Not all Artificial Intelligence is created equal. As we move towards a future where we lean on cybersecurity much more in our daily lives, it’s important to be aware of the differences in the types of AI being used for network security.
Dr. Igor, Chief Scientist and CTO at MixMode explains:
Over the last decade, Machine Learning has made huge progress in technology with Supervised and Reinforcement learning, in everything from photo recognition to self-driving cars.
However, Supervised Learning is limited in its network security abilities like finding threats because it only looks for specifics that it has seen or labeled before, whereas Unsupervised Learning is constantly searching the network to find anomalies.
Machine Learning comes in a few forms: Supervised, Reinforcement, Unsupervised and Semi-Supervised (also known as Active Learning).
Labeling VS Learning
Supervised Learning relies on a process of labeling in order to “understand” information.
The machine learns from labeling lots of data and is able to “recognize” something only after someone, most likely a security professional, has already labeled it, as it can not do so on its own.
This is beneficial only when you know exactly what you’re looking for, which is definitely not commonly the case in cybersecurity. Most often, hackers are using a method of attack that the security program has not seen before in which case a supervised system would be totally useless.
The Benefit of Unsupervised Learning
This is where Unsupervised Learning comes in. Unsupervised Learning draws inferences from datasets without labels. It is best used if you want to find patterns but don’t know exactly what you’re looking for.
This makes it useful in cybersecurity where the attacker is always changing methods. It’s not looking for a specific label, but rather any pattern that is out of the norm will be flagged as dangerous, which is a much better method in a situation where the attacker is always changing forms.
Unsupervised Learning will first create a baseline for your network that shows what everything should look like on a regular day. This way, if some file transfer breaks the pattern of regular behavior by being too large or sent at an odd time, it will be flagged as possibly dangerous by the Unsupervised system.
A Supervised Learning program will miss an attack if it has never seen it before because it hasn’t yet labeled that activity as dangerous, whereas with Unsupervised Learning security, the program only has to know that the action is abnormal in order to flag it as a potential threat.
Generative and Discriminative Models of Unsupervised Learning
There are two types of Unsupervised Learning: discriminative models and generative models. Discriminative models are only capable of telling you, if you give it X then the consequence is Y. Whereas the generative model can tell you the total probability that you’re going to see X and Y at the same time.
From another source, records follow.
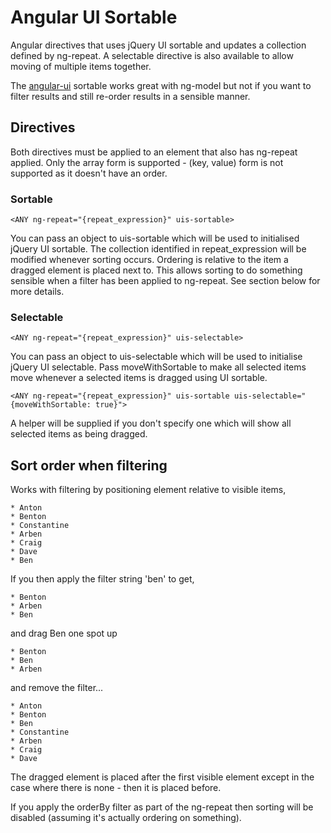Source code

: Angular UI Sortable 
===================

Angular directives that uses jQuery UI sortable and updates a collection 
defined by ng-repeat. A selectable directive is also available to allow 
moving of multiple items together.

The [angular-ui](https://github.com/angular-ui) sortable works great with 
ng-model but not if you want to filter results and still re-order results 
in a sensible manner.

## Directives

Both directives must be applied to an element that also has ng-repeat
applied. Only the array form is supported - (key, value) form is not 
supported as it doesn't have an order.

### Sortable

	<ANY ng-repeat="{repeat_expression}" uis-sortable>

You can pass an object to uis-sortable which will be used to initialised
jQuery UI sortable. The collection identified in repeat_expression will
be modified whenever sorting occurs. Ordering is relative to the item a
dragged element is placed next to. This allows sorting to do something
sensible when a filter has been applied to ng-repeat. See section
below for more details.

### Selectable

	<ANY ng-repeat="{repeat_expression}" uis-selectable>

You can pass an object to uis-selectable which will be used to initialise
jQuery UI selectable. Pass moveWithSortable to make all selected items
move whenever a selected items is dragged using UI sortable.

	<ANY ng-repeat="{repeat_expression}" uis-sortable uis-selectable="{moveWithSortable: true}">

A helper will be supplied if you don't specify one which will show
all selected items as being dragged.


## Sort order when filtering

Works with filtering by positioning element relative to visible items,

    * Anton
    * Benton
    * Constantine
    * Arben
    * Craig
    * Dave
    * Ben
    
If you then apply the filter string 'ben' to get,

    * Benton
    * Arben
    * Ben
    
and drag Ben one spot up 

    * Benton
    * Ben
    * Arben
    
and remove the filter...

    * Anton
    * Benton
    * Ben
    * Constantine
    * Arben
    * Craig
    * Dave
    
The dragged element is placed after the first visible element except in the
case where there is none - then it is placed before.

If you apply the orderBy filter as part of the ng-repeat then sorting will be
disabled (assuming it's actually ordering on something).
So the difference is as follows: the discriminative model assigns labels to inputs, and has no predictive capability. If you gave it a different X that it has never seen before it can’t tell what the Y is going to be because it simply hasn’t learned that. With generative models, once you set it up and find the baseline you can give it any input and ask it for an answer. Thus, it has predictive ability – for example it can generate a possible network behavior that has never been seen before.
So let’s say some person sends a 30 megabyte file at noon, what is the probability that he would do that? If you asked a discriminative model whether this is normal, it would check to see if the person had ever sent such a file at noon before… but only specifically at noon. Whereas a generative model would look at the context of the situation and check if they had ever sent a file like that at 11:59 a.m. and 12:30 p.m. too, and base its conclusions off of surrounding circumstances in order to be more accurate with its predictions.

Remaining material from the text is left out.